» WORK INSTRUCTION: The output should be every line below that includes the word "values".

» INPUT RECORDS:

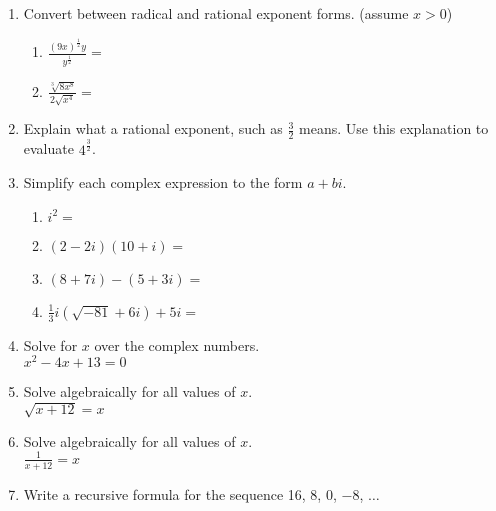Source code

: \documentclass[12pt, twoside]{article}
\begin{document}
\begin{enumerate}[itemsep=0.5cm]
\newpage
\item Convert between radical and rational exponent forms. (assume $x > 0$)
    \begin{multicols}{2}
    \begin{enumerate}
        \item $\displaystyle \frac{(9x)^{\frac{1}{2}} y}{y^{\frac{1}{2}}} =$
        \item $\displaystyle \frac{\sqrt[3]{8x^8}}{2 \sqrt{x^4}} = $
    \end{enumerate}
    \end{multicols} \vspace{2cm}

\item Explain what a rational exponent, such as $\frac{3}{2}$ means. Use this explanation to evaluate $\displaystyle 4^{\frac{3}{2}}$. \vspace{3cm}

\item Simplify each complex expression to the form $a+bi$.
    \begin{multicols}{2}
    \begin{enumerate}[itemsep=2cm]
        \item $i^2=$
        \item $(2-2i)(10+i)=$
        \item $(8+7i) - (5+3i)=$
        \item $\displaystyle \frac{1}{3} i (\sqrt{-81}+6i) + 5i=$

    \end{enumerate}
    \end{multicols} \vspace{3cm}

\newpage
\item Solve for $x$ over the complex numbers. \\[0.25cm]
$x^2-4x+13=0$
\vspace{5cm}

\item Solve algebraically for all values of $x$. \\[0.25cm]
$\sqrt{x+12}=x$ \vspace{5cm}

\item Solve algebraically for all values of $x$. \\[0.25cm]
$\displaystyle \frac{1}{x+12}=x$

\newpage
\item Write a recursive formula for the sequence 16, 8, 0, $-8$, $\ldots$ \vspace{2cm}


\end{enumerate}
\end{document}
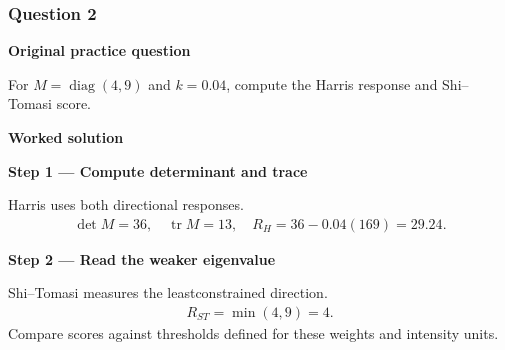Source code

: \documentclass[letterpaper,11pt,english,openany,oneside]{jupyterBook}
\begin{document}
\par

\par\medskip


\subsubsection{Question 2}
\label{\detokenize{lectures/lecture05/tldr:question-2}}
\par\medskip\textbf{Original practice question}\par\smallskip

\sphinxAtStartPar
For \(M=\operatorname{diag}(4,9)\) and \(k=0.04\), compute the Harris response and Shi–Tomasi score.

\par\medskip

\par\medskip
\textbf{Worked solution}\par\smallskip

\par\medskip{}
{\color{QuizStepRed}\bfseries Step 1 — Compute determinant and trace}\par\smallskip

\sphinxAtStartPar
{} Harris uses both directional responses.
{\color{QuizMathBlue} \begin{equation*}
\begin{split}\det M=36,\quad\operatorname{tr}M=13,\quad R_H=36-0.04(169)=29.24.\end{split}
\end{equation*}}
\par

\par\medskip{}
{\color{QuizStepRed}\bfseries Step 2 — Read the weaker eigenvalue}\par\smallskip

\sphinxAtStartPar
{} Shi–Tomasi measures the least\sphinxhyphen{}constrained direction.
{\color{QuizMathBlue} \begin{equation*}
\begin{split}R_{ST}=\min(4,9)=4.\end{split}
\end{equation*}}
\sphinxAtStartPar
Compare scores against thresholds defined for these weights and intensity units.

\par

\par\medskip
\end{document}
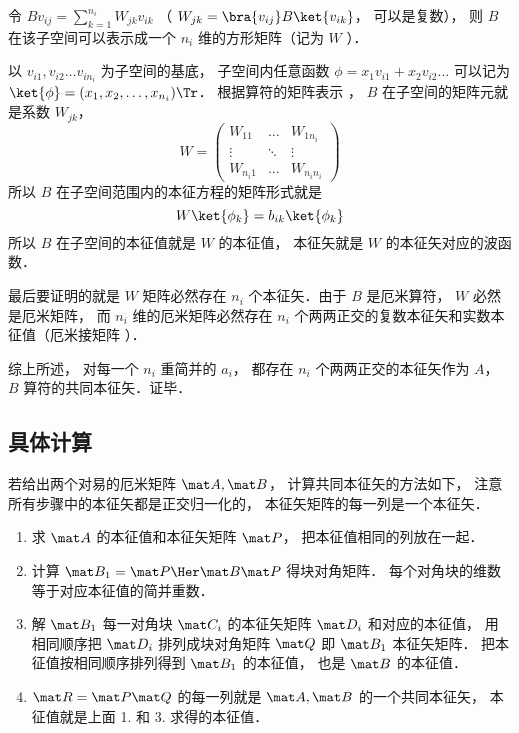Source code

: 令 $B v_{ij} = \sum_{k=1}^{n_i} W_{jk}v_{ik}$ （ $W_{jk} = \bra{v_{ij}} B \ket{v_{ik}}$， 可以是复数）， 则 $B$ 在该子空间可以表示成一个 $n_i$ 维的方形矩阵（记为 $W$ ）．

以 $v_{i1}, v_{i2} \dots v_{i n_i}$ 为子空间的基底， 子空间内任意函数 $\phi  = x_1 v_{i1} + x_2 v_{i2}\dots$ 可以记为 $\ket{\phi} = (x_1, x_2, \dots, x_{n_i})\Tr$． 根据算符的矩阵表示
， $B$ 在子空间的矩阵元就是系数 $W_{jk}$， 
\begin{equation}
W = \begin{pmatrix}
W_{11} & \ldots & W_{1 n_i}\\
\vdots & \ddots & \vdots \\
W_{n_i 1} & \ldots & W_{n_i n_i}
\end{pmatrix}
\end{equation}
所以 $B$ 在子空间范围内的本征方程的矩阵形式就是
\begin{equation}
W \ket{\phi_k} = b_{ik} \ket{\phi_k}
\end{equation}
所以 $B$ 在子空间的本征值就是 $W$ 的本征值， 本征矢就是 $W$ 的本征矢对应的波函数．

最后要证明的就是 $W$ 矩阵必然存在 $n_i$ 个本征矢．由于 $B$ 是厄米算符，  $W$ 必然是厄米矩阵， 而 $n_i$ 维的厄米矩阵必然存在 $n_i$ 个两两正交的复数本征矢和实数本征值（厄米接矩阵%
）．

综上所述， 对每一个 $n_i$ 重简并的 $a_i$，  都存在 $n_i$ 个两两正交的本征矢作为 $A$，  $B$ 算符的共同本征矢．证毕．

\subsection{具体计算}
若给出两个对易的厄米矩阵 $\mat A, \mat B$， 计算共同本征矢的方法如下， 注意所有步骤中的本征矢都是正交归一化的， 本征矢矩阵的每一列是一个本征矢．
\begin{enumerate}
\item 求 $\mat A$ 的本征值和本征矢矩阵 $\mat P$， 把本征值相同的列放在一起．
\item 计算 $\mat B_1 = \mat P\Her \mat B\mat P$ 得块对角矩阵． 每个对角块的维数等于对应本征值的简并重数．
\item 解 $\mat B_1$ 每一对角块 $\mat C_i$ 的本征矢矩阵 $\mat D_i$ 和对应的本征值， 用相同顺序把 $\mat D_i$ 排列成块对角矩阵 $\mat Q$ 即 $\mat B_1$ 本征矢矩阵． 把本征值按相同顺序排列得到 $\mat B_1$ 的本征值， 也是 $\mat B$ 的本征值．
\item $\mat R = \mat P\mat Q$ 的每一列就是 $\mat A, \mat B$ 的一个共同本征矢， 本征值就是上面 1. 和 3. 求得的本征值．
\end{enumerate}

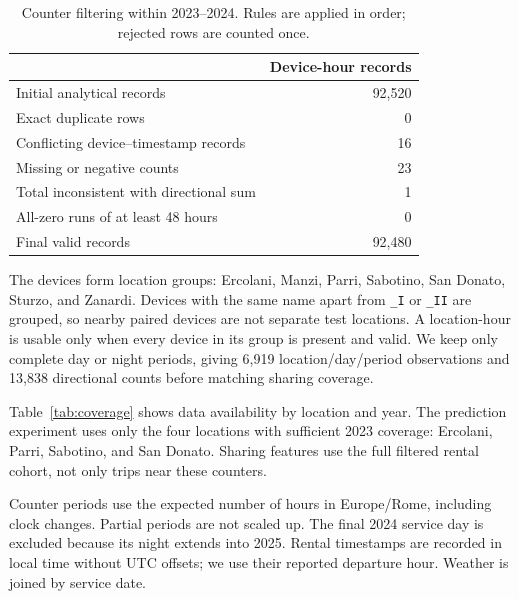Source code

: \documentclass{interact}
\begin{document}
\begin{table}[t]
\caption{Counter filtering within 2023--2024. Rules are applied in order; rejected rows are counted once.}
\label{tab:counter-filter}\centering\footnotesize
\begin{tabular}{lr}
\toprule
 & Device-hour records \\
\midrule
Initial analytical records & 92,520 \\
\midrule
Exact duplicate rows & 0 \\
Conflicting device--timestamp records & 16 \\
Missing or negative counts & 23 \\
Total inconsistent with directional sum & 1 \\
All-zero runs of at least 48 hours & 0 \\
\midrule
Final valid records & 92,480 \\
\bottomrule
\end{tabular}
\end{table}

The \SelectedCounterDevices{} devices form \SelectedCounterSites{} location groups: Ercolani, Manzi, Parri, Sabotino, San Donato, Sturzo, and Zanardi. Devices with the same name apart from \texttt{\_I} or \texttt{\_II} are grouped, so nearby paired devices are not separate test locations. A location-hour is usable only when every device in its group is present and valid. We keep only complete day or night periods, giving 6,919 location/day/period observations and 13,838 directional counts before matching sharing coverage.

Table~\ref{tab:coverage} shows data availability by location and year. The prediction experiment uses only the four locations with sufficient 2023 coverage: Ercolani, Parri, Sabotino, and San Donato. Sharing features use the full filtered rental cohort, not only trips near these counters.

Counter periods use the expected number of hours in Europe/Rome, including clock changes. Partial periods are not scaled up. The final 2024 service day is excluded because its night extends into 2025. Rental timestamps are recorded in local time without UTC offsets; we use their reported departure hour. Weather is joined by service date.

\begin{table}[t]
\caption{Complete day or night periods by location. Zero means no available observation, not zero traffic.}
\label{tab:coverage}\centering\footnotesize

\end{table}
\end{document}
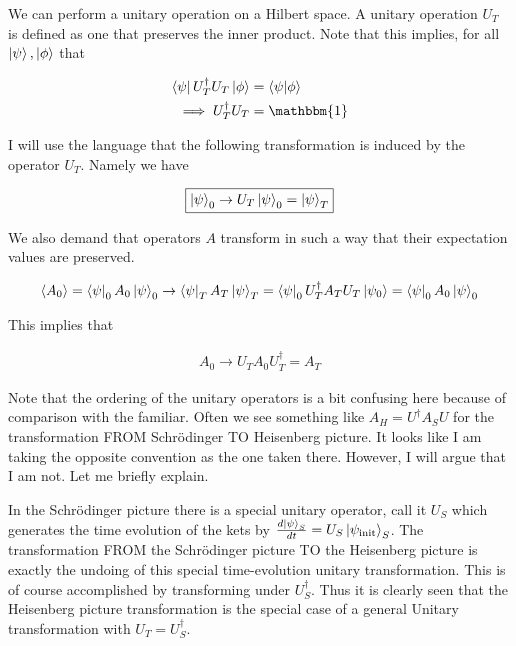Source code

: \documentclass[12pt]{article}
\newcommand{\ddt}[1]{\frac{d #1}{dt}}
\begin{document}
We can perform a unitary operation on a Hilbert space. A unitary operation $U_T$ is defined as one that preserves the inner product. Note that this implies, for all $\ket{\psi}, \ket{\phi}$ that

\begin{align}
\bra{\psi}U_T^{\dag} U_T \ket{\phi} &= \braket{\psi | \phi}\\
\implies U_T^{\dag}U_T &= \mathbbm{1}
\end{align}


I will use the language that the following transformation is induced by the operator $U_T$. Namely we have

\begin{align}
\boxed{\ket{\psi}_0 \rightarrow U_T\ket{\psi}_0 = \ket{\psi}_T}
\end{align}

We also demand that operators $A$ transform in such a way that their expectation values are preserved.

\begin{align}
\braket{A_0} = \bra{\psi}_0 A_0\ket{\psi}_0 \rightarrow \bra{\psi}_T A_T \ket{\psi}_T = \bra{\psi}_0 U_T^{\dag} A_T U_T \ket{\psi_0} =  \bra{\psi}_0 A_0 \ket{\psi}_0
\end{align}

This implies that

\begin{align}
\boxed{A_0 \rightarrow U_T A_0 U_T^{\dag} = A_T}
\end{align}

Note that the ordering of the unitary operators is a bit confusing here because of comparison with the familiar. Often we see something like $A_H = U^{\dag} A_S U$ for the transformation FROM Schr{\"o}dinger TO Heisenberg picture. It looks like I am taking the opposite convention as the one taken there. However, I will argue that I am not. Let me briefly explain.

In the Schr{\"o}dinger picture there is a special unitary operator, call it $U_S$ which generates the time evolution of the kets by $\ddt{\ket{\psi}_S} = U_S \ket{\psi_{\text{init}}}_S$. The transformation FROM the Schr{\"o}dinger picture TO the Heisenberg picture is exactly the undoing of this special time-evolution unitary transformation. This is of course accomplished by transforming under $U_S^{\dag}$. Thus it is clearly seen that the Heisenberg picture transformation is the special case of a general Unitary transformation with $U_T = U_S^{\dag}$.
\end{document}
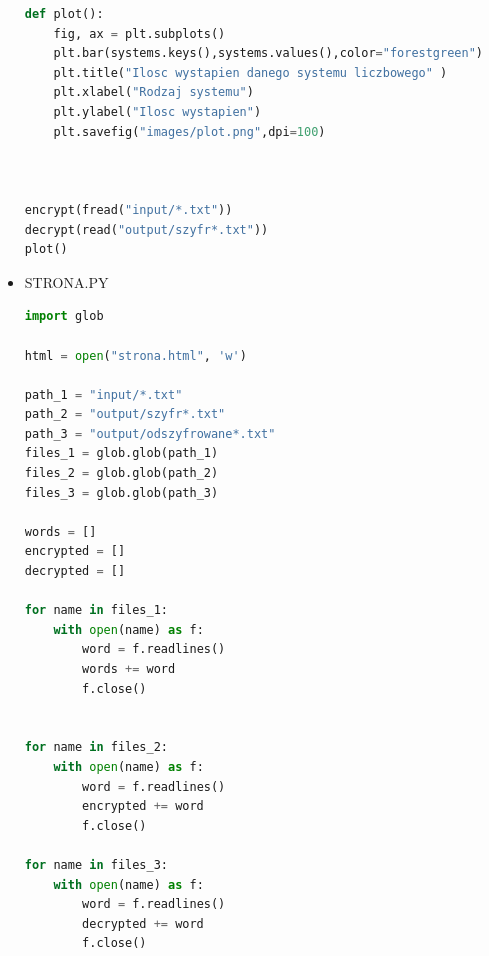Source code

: \documentclass[12pt,a4paper]{article}
\begin{document}
\begin{itemize}
\begin{lstlisting}[language=Python]
def plot():
    fig, ax = plt.subplots()
    plt.bar(systems.keys(),systems.values(),color="forestgreen")
    plt.title("Ilosc wystapien danego systemu liczbowego" )
    plt.xlabel("Rodzaj systemu")
    plt.ylabel("Ilosc wystapien")
    plt.savefig("images/plot.png",dpi=100)



encrypt(fread("input/*.txt"))
decrypt(read("output/szyfr*.txt"))
plot()

	\end{lstlisting}
	
	\item STRONA.PY
	\begin{lstlisting}[language=Python]
import glob

html = open("strona.html", 'w')

path_1 = "input/*.txt"
path_2 = "output/szyfr*.txt"
path_3 = "output/odszyfrowane*.txt"
files_1 = glob.glob(path_1)
files_2 = glob.glob(path_2)
files_3 = glob.glob(path_3)

words = []
encrypted = []
decrypted = []

for name in files_1:
    with open(name) as f:
        word = f.readlines()
        words += word
        f.close()


for name in files_2:
    with open(name) as f:
        word = f.readlines()
        encrypted += word
        f.close()

for name in files_3:
    with open(name) as f:
        word = f.readlines()
        decrypted += word
        f.close()
        

\end{lstlisting}
\end{itemize}
\end{document}
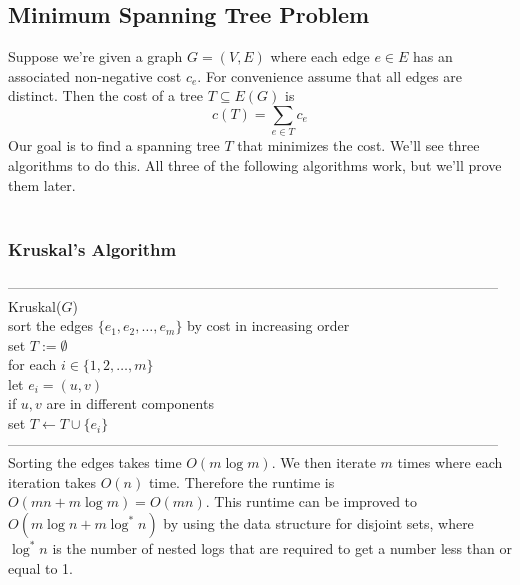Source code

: \documentclass{article}
\newcommand{\emp}{\emptyset}
\begin{document}
\subsection{Minimum Spanning Tree Problem}
Suppose we're given a graph $G = (V, E)$ where each edge $e \in E$ has an associated non-negative cost $c_e$. For convenience assume that all edges are distinct. Then the cost of a tree $T \subseteq E(G)$ is
\[c(T) = \sum_{e \in T}c_e\]
Our goal is to find a spanning tree $T$ that minimizes the cost. We'll see three algorithms to do this. All three of the following algorithms work, but we'll prove them later.\\\\
\subsubsection{Kruskal's Algorithm}
---------------------------------------------------------------------------------------------------------
Kruskal($G$)\\
	\hspace*{7mm} sort the edges $\{e_1, e_2, \dots, e_m\}$ by cost in increasing order\\
	\hspace*{7mm} set $T := \emp$\\
	\hspace*{7mm} for each $i \in \{1, 2, \dots, m\}$\\
	\hspace*{14mm} let $e_i = (u, v)$\\
	\hspace*{14mm} if $u, v$ are in different components\\
	\hspace*{21mm} set $T \leftarrow T \cup \{e_i\}$\\
---------------------------------------------------------------------------------------------------------\\
Sorting the edges takes time $O(m \log m)$. We then iterate $m$ times where each iteration takes $O(n)$ time. Therefore the runtime is $O(mn + m \log m) = O(mn)$. This runtime can be improved to $O(m \log n + m \log^* n)$ by using the data structure for disjoint sets, where $\log^*n$ is the number of nested logs that are required to get a number less than or equal to 1.
\end{document}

» SOLUTION TO THIS PROBLEM:
\item Solve algebraically for all values of $x$. \\[0.25cm]
\item Solve algebraically for all values of $x$. \\[0.25cm]
We also demand that operators $A$ transform in such a way that their expectation values are preserved.
    plt.bar(systems.keys(),systems.values(),color="forestgreen")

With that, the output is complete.